Wir leben vom Lebendigen! Der Mensch wird erst durch das Wort zum Menschen erweckt. Der Mensch wird durch den Gehorsam gegenüber dem Wort Gottes zum Menschen erweckt. In einer gewissen Weise kann man sagen, dass das Schreien des Neugeborenen nach der Geburt seine Antwort auf diesen Ruf ins Leben ist, sein erstes Gebet.

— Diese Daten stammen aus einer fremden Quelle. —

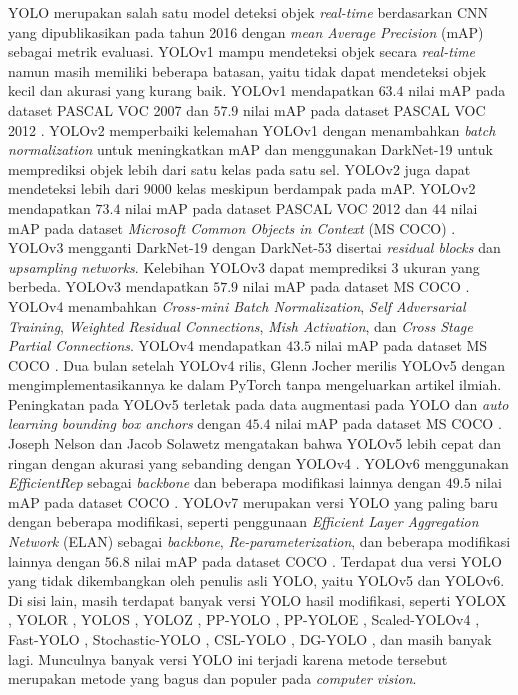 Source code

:     YOLO merupakan salah satu model deteksi objek \textit{real-time} berdasarkan CNN yang dipublikasikan pada tahun 2016 dengan \textit{mean Average Precision} (mAP) sebagai metrik evaluasi. YOLOv1 mampu mendeteksi objek secara \textit{real-time} namun masih memiliki beberapa batasan, yaitu tidak dapat mendeteksi objek kecil dan akurasi yang kurang baik. YOLOv1 mendapatkan $63.4$ nilai mAP pada dataset PASCAL VOC 2007 dan $57.9$ nilai mAP pada dataset PASCAL VOC 2012 \citep{Redmon2016a}. YOLOv2 memperbaiki kelemahan YOLOv1 dengan menambahkan \textit{batch normalization} untuk meningkatkan mAP dan menggunakan DarkNet-19 untuk memprediksi objek lebih dari satu kelas pada satu sel. YOLOv2 juga dapat mendeteksi lebih dari 9000 kelas meskipun berdampak pada mAP. YOLOv2 mendapatkan $73.4$ nilai mAP pada dataset PASCAL VOC 2012 dan $44$ nilai mAP pada dataset \textit{Microsoft Common Objects in Context} (MS COCO) \citep{Redmon2017}. YOLOv3 mengganti DarkNet-19 dengan DarkNet-53 disertai \textit{residual blocks} dan \textit{upsampling networks}. Kelebihan YOLOv3 dapat memprediksi 3 ukuran yang berbeda. YOLOv3 mendapatkan $57.9$ nilai mAP pada dataset MS COCO \citep{Redmon2018}. YOLOv4 menambahkan \textit{Cross-mini Batch Normalization}, \textit{Self Adversarial Training}, \textit{Weighted Residual Connections}, \textit{Mish Activation}, dan \textit{Cross Stage Partial Connections}. YOLOv4 mendapatkan $43.5$ nilai mAP pada dataset MS COCO \citep{Bochkovskiy2020}. Dua bulan setelah YOLOv4 rilis, Glenn Jocher merilis YOLOv5 dengan mengimplementasikannya ke dalam PyTorch tanpa mengeluarkan artikel ilmiah. Peningkatan pada YOLOv5 terletak pada data augmentasi pada YOLO dan \textit{auto learning bounding box anchors} dengan $45.4$ nilai mAP pada dataset MS COCO \citep{Jocher2020}. Joseph Nelson dan Jacob Solawetz mengatakan bahwa YOLOv5 lebih cepat dan ringan dengan akurasi yang sebanding dengan YOLOv4 \citep{Nelson2020}. YOLOv6 menggunakan \textit{EfficientRep} sebagai \textit{backbone} dan beberapa modifikasi lainnya dengan $49.5$ nilai mAP pada dataset COCO \citep{Li2022}. YOLOv7 merupakan versi YOLO yang paling baru dengan beberapa modifikasi, seperti penggunaan \textit{Efficient Layer Aggregation Network} (ELAN) sebagai \textit{backbone}, \textit{Re-parameterization}, dan beberapa modifikasi lainnya dengan $56.8$ nilai mAP pada dataset COCO \citep{Wang2022}. Terdapat dua versi YOLO yang tidak dikembangkan oleh penulis asli YOLO, yaitu YOLOv5 dan YOLOv6. Di sisi lain, masih terdapat banyak versi YOLO hasil modifikasi, seperti YOLOX \citep{Ge2021}, YOLOR \citep{Wang}, YOLOS \citep{Fang2021b}, YOLOZ \citep{Benjumea}, PP-YOLO \citep{Long2020}, PP-YOLOE \citep{xu2022pp}, Scaled-YOLOv4 \citep{Wanga}, Fast-YOLO \citep{shafiee2017fast}, Stochastic-YOLO \cite{azevedo2020stochastic}, CSL-YOLO \citep{zhang2021csl}, DG-YOLO \citep{liu2020wqt}, dan masih banyak lagi. Munculnya banyak versi YOLO ini terjadi karena metode tersebut merupakan metode yang bagus dan populer pada \textit{computer vision}.

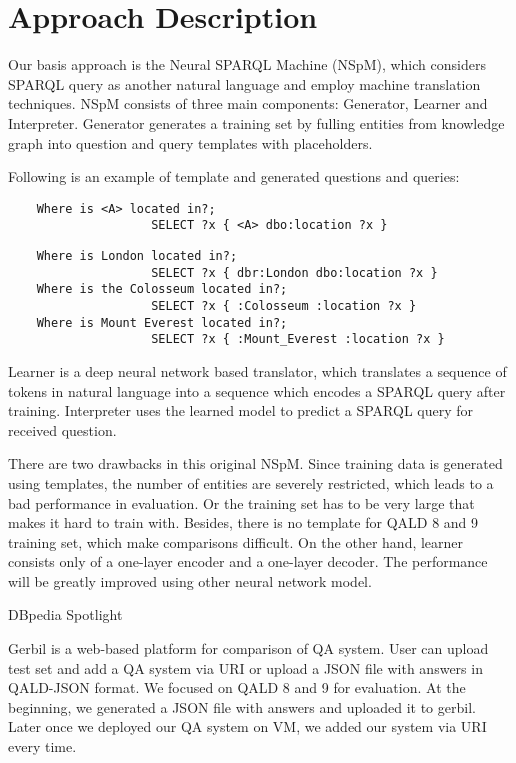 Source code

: 
\section{Approach Description}

Our basis approach is the Neural SPARQL Machine (NSpM)\cite{soru-marx-nampi2018},
which considers SPARQL query as another natural language and employ machine translation techniques. 
NSpM consists of three main components: 
Generator, Learner and Interpreter. 
Generator generates a training set
by fulling entities from knowledge graph into question and query templates with placeholders. 

Following is an example of template and generated questions and queries:

\begin{verbatim}
    Where is <A> located in?; 
                    SELECT ?x { <A> dbo:location ?x }
\end{verbatim}

\begin{verbatim}
    Where is London located in?; 
                    SELECT ?x { dbr:London dbo:location ?x }
    Where is the Colosseum located in?; 
                    SELECT ?x { :Colosseum :location ?x }
    Where is Mount Everest located in?; 
                    SELECT ?x { :Mount_Everest :location ?x }
\end{verbatim}

Learner is a deep neural network based translator, 
which translates a sequence of tokens in natural language
into a sequence which encodes a SPARQL query after training.
Interpreter uses the learned model to predict a SPARQL query for received question.

There are two drawbacks in this original NSpM.
Since training data is generated using templates, 
the number of entities are severely restricted,
which leads to a bad performance in evaluation.
Or the training set has to be very large
that makes it hard to train with. 
Besides, there is no template for QALD 8 and 9 training set,
which make comparisons difficult. 
On the other hand, 
learner consists only of a one-layer encoder and a one-layer decoder.
The performance will be greatly improved using other neural network model. 

DBpedia Spotlight \cite{isem2013daiber}


Gerbil \cite{gerbil} is a web-based platform for comparison of QA system. 
User can upload test set and add a QA system via URI or upload a JSON file with answers in QALD-JSON format. 
We focused on QALD 8 and 9 for evaluation. 
At the beginning, we generated a JSON file with answers and uploaded it to gerbil. 
Later once we deployed our QA system on VM, we added our system via URI every time. 

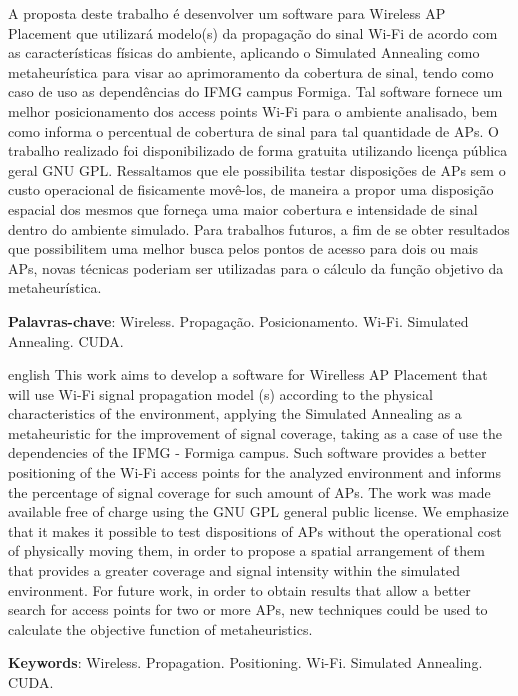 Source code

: \documentclass[
	12pt,				%
	twoside,			%
	a4paper,			%
	english,			%
	french,				%
	spanish,			%
	brazil				%
	]{abntex2}
\begin{document}
\setlength{\absparsep}{18pt} %
\begin{resumo}

  A proposta deste trabalho é desenvolver um software para Wireless AP
  Placement que utilizará modelo(s) da propagação do sinal Wi-Fi de acordo
  com as características físicas do ambiente, aplicando o Simulated
  Annealing como metaheurística para visar ao aprimoramento da cobertura
  de sinal, tendo como caso de uso as dependências do IFMG campus Formiga.
  Tal software fornece um melhor posicionamento dos access points Wi-Fi
  para o ambiente analisado, bem como informa o percentual de cobertura de
  sinal para tal quantidade de APs. O trabalho realizado foi
  disponibilizado de forma gratuita utilizando licença pública geral GNU
  GPL. Ressaltamos que ele possibilita testar disposições de APs sem o
  custo operacional de fisicamente movê-los, de maneira a propor uma
  disposição espacial dos mesmos que forneça uma maior cobertura e
  intensidade de sinal dentro do ambiente simulado. Para trabalhos
  futuros, a fim de se obter resultados que possibilitem uma melhor busca
  pelos pontos de acesso para dois ou mais APs, novas técnicas poderiam
  ser utilizadas para o cálculo da função objetivo da metaheurística.

 \textbf{Palavras-chave}: Wireless. Propagação. Posicionamento. Wi-Fi. Simulated Annealing. CUDA.
\end{resumo}



\begin{resumo}[Abstract]
 \begin{otherlanguage*}{english}
   This work aims to develop a software for Wirelless AP Placement that
   will use Wi-Fi signal propagation model (s) according to the physical
   characteristics of the environment, applying the Simulated Annealing as
   a metaheuristic for the improvement of signal coverage, taking as a case
   of use the dependencies of the IFMG - Formiga campus. Such software
   provides a better positioning of the Wi-Fi access points for the
   analyzed environment and informs the percentage of signal coverage for
   such amount of APs. The work was made available free of charge using the
   GNU GPL general public license. We emphasize that it makes it possible
   to test dispositions of APs without the operational cost of physically
   moving them, in order to propose a spatial arrangement of them that
   provides a greater coverage and signal intensity within the simulated
   environment. For future work, in order to obtain results that allow a
   better search for access points for two or more APs, new techniques
   could be used to calculate the objective function of metaheuristics.

   \vspace{\onelineskip}
 
   \noindent 
   \textbf{Keywords}: Wireless. Propagation. Positioning. Wi-Fi. Simulated Annealing. CUDA.
 \end{otherlanguage*}
\end{resumo}
\end{document}
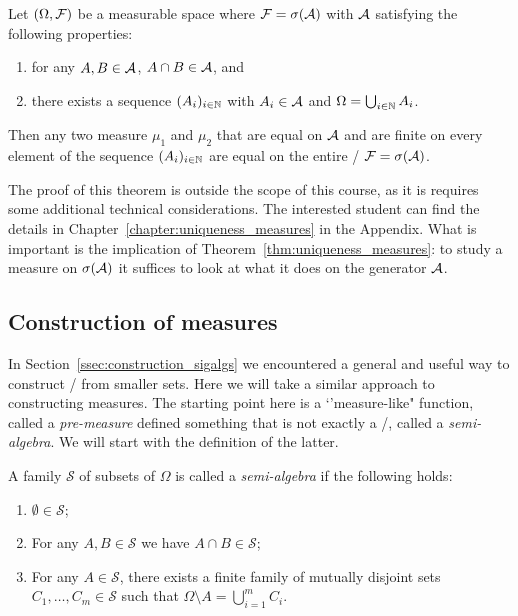 \begin{theorem}\label{thm:uniqueness_measures}
Let $(\Omega ,\cF)$ be a measurable space where $\cF = \sigma(\cA)$ with $\cA$ satisfying the following properties:
\begin{enumerate}
\item for any $A, B \in \cA$, $A \cap B \in \cA$, and
\item there exists a sequence $(A_i)_{i \in \bbN}$ with $A_i \in \cA$ and $\Omega = \bigcup_{i \in \bbN} A_i$.
\end{enumerate}
Then any two measure $\mu_1$ and $\mu_2$ that are equal on $\cA$ and are finite on every element of the sequence $(A_i)_{i \in \bbN}$ are equal on the entire \sigalg/ $\cF = \sigma(\cA)$.
\end{theorem}

The proof of this theorem is outside the scope of this course, as it is requires some additional technical considerations. The interested student can find the details in Chapter~\ref{chapter:uniqueness_measures} in the Appendix. What is important is the implication of Theorem~\ref{thm:uniqueness_measures}: to study a measure on $\sigma(\cA)$ it suffices to look at what it does on the generator $\cA$.

\subsection{Construction of measures}

In Section~\ref{ssec:construction_sigalgs} we encountered a general and useful way to construct \sigalgs/ from smaller sets. Here we will take a similar approach to constructing measures. The starting point here is a `'measure-like" function, called a \emph{pre-measure} defined something that is not exactly a \sigalg/, called a \emph{semi-algebra}. We will start with the definition of the latter.

\begin{definition}\label{def:semi_algebra}
A family $\mathcal{S}$ of subsets of $\Omega$ is called a \emph{semi-algebra} if the following holds:
\begin{enumerate}
\item $\emptyset \in \mathcal{S}$;
\item For any $A, B \in \mathcal{S}$ we have $A \cap B \in \mathcal{S}$;
\item For any $A \in \mathcal{S}$, there exists a finite family of mutually disjoint sets $C_1, \dots, C_m \in \mathcal{S}$ such that $\Omega \setminus A = \bigcup_{i = 1}^m C_i$.
\end{enumerate}
\end{definition}

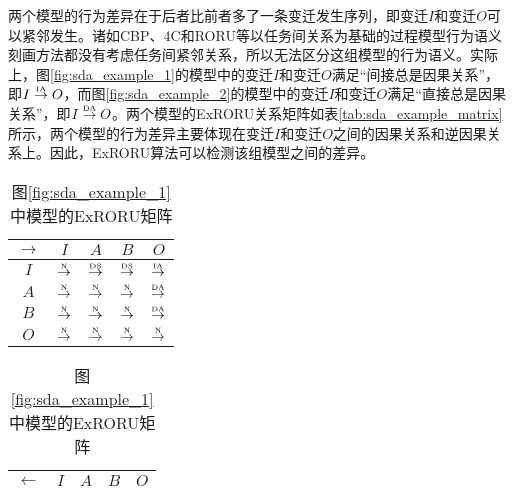 两个模型的行为差异在于后者比前者多了一条变迁发生序列，即变迁$I$和变迁$O$可以紧邻发生。诸如CBP、4C和RORU等以任务间关系为基础的过程模型行为语义刻画方法都没有考虑任务间紧邻关系，所以无法区分这组模型的行为语义。实际上，图\ref{fig:sda_example_1}的模型中的变迁$I$和变迁$O$满足“间接总是因果关系”，即$I\overset{\text{\tiny{IA}}}{\rightarrow}O$，而图\ref{fig:sda_example_2}的模型中的变迁$I$和变迁$O$满足“直接总是因果关系”，即$I\overset{\text{\tiny{DA}}}{\rightarrow}O$。两个模型的ExRORU关系矩阵如表\ref{tab:sda_example_matrix}所示，两个模型的行为差异主要体现在变迁$I$和变迁$O$之间的因果关系和逆因果关系上。因此，ExRORU算法可以检测该组模型之间的差异。

\begin{table}[htbp]
  \centering
  \caption{图\ref{fig:sda_example}中两个模型的ExRORU矩阵}
  \label{tab:sda_example_matrix}
  \begin{subtable}{1\textwidth}
    \centering
    \caption{图\ref{fig:sda_example_1}中模型的ExRORU矩阵}
    \label{tab:sda_example_1_matrix}
    \begin{minipage}[b]{0.3\textwidth}
      \centering
      \begin{tabular}{|c|c|c|c|c|} \hline
        $\rightarrow$ & $I$ & $A$ & $B$ & $O$\\ \hline
        $I$ & $\overset{\text{\tiny{N}}}{\rightarrow}$ & $\overset{\text{\tiny{DS}}}{\rightarrow}$ & $\overset{\text{\tiny{DS}}}{\rightarrow}$ & $\overset{\text{\tiny{IA}}}{\rightarrow}$\\ \hline
        $A$ & $\overset{\text{\tiny{N}}}{\rightarrow}$ & $\overset{\text{\tiny{N}}}{\rightarrow}$ & $\overset{\text{\tiny{N}}}{\rightarrow}$ & $\overset{\text{\tiny{DA}}}{\rightarrow}$\\ \hline
        $B$ & $\overset{\text{\tiny{N}}}{\rightarrow}$ & $\overset{\text{\tiny{N}}}{\rightarrow}$ & $\overset{\text{\tiny{N}}}{\rightarrow}$ & $\overset{\text{\tiny{DA}}}{\rightarrow}$\\ \hline
        $O$ & $\overset{\text{\tiny{N}}}{\rightarrow}$ & $\overset{\text{\tiny{N}}}{\rightarrow}$ & $\overset{\text{\tiny{N}}}{\rightarrow}$ & $\overset{\text{\tiny{N}}}{\rightarrow}$\\ \hline
      \end{tabular}
    \end{minipage}
    \begin{minipage}[b]{0.3\textwidth}
      \centering
      \begin{tabular}{|c|c|c|c|c|} \hline
        $\leftarrow$ & $I$ & $A$ & $B$ & $O$\\ \hline

\end{tabular}
\end{minipage}
\end{subtable}
\end{table}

So sind es denn drei Dinge in denen uns deutlich entgegentritt wovon wir heute zu reden hatten:

1. Wir lesen im Gottesdienst nicht alte Geschichten, weil wir der Ansicht wären, Gottes Wort könnte auf Papier gefasst werden. Vielmehr sind die Geschichten und ihre Überlieferung untrügliches Zeichen für die lebendige Wirkmächtigkeit des Wortes.
2. Wir glauben dem Wort nicht aus der bloßen Feststellung heraus, dass etwas geschrieben steht, sondern weil es uns in dem Menschen Jesus Christus zum Bruder und Herren geworden ist. Die Wirklichkeit des Mensch gewordenen Gottes, der sein Leiden annimmt, ans Kreuz geht und stirbt, gibt dem Wort erst, ich sage nicht seine Bedeutung, als wäre Christus etwas oder jemand, der zum Wort hinzuträte, sondern er ist das Wort und gibt ihm seine Gestalt.
3. Es formt sich eine Ahnung davon, was Leben eigentlich ist. Das Leben verwirklicht sich im Glauben. Das Leben verwirklicht sich im Gehorsam gegenüber dem lebendigen Wort. Darum ist das Wort das scheidende, das entscheidende Schwert, das durch Mark und Bein dringt. Wer sich nämlich vom Wort trennt, das Wort nicht hört, dem Worte nicht gehorcht, der trennt sich vom Leben ab.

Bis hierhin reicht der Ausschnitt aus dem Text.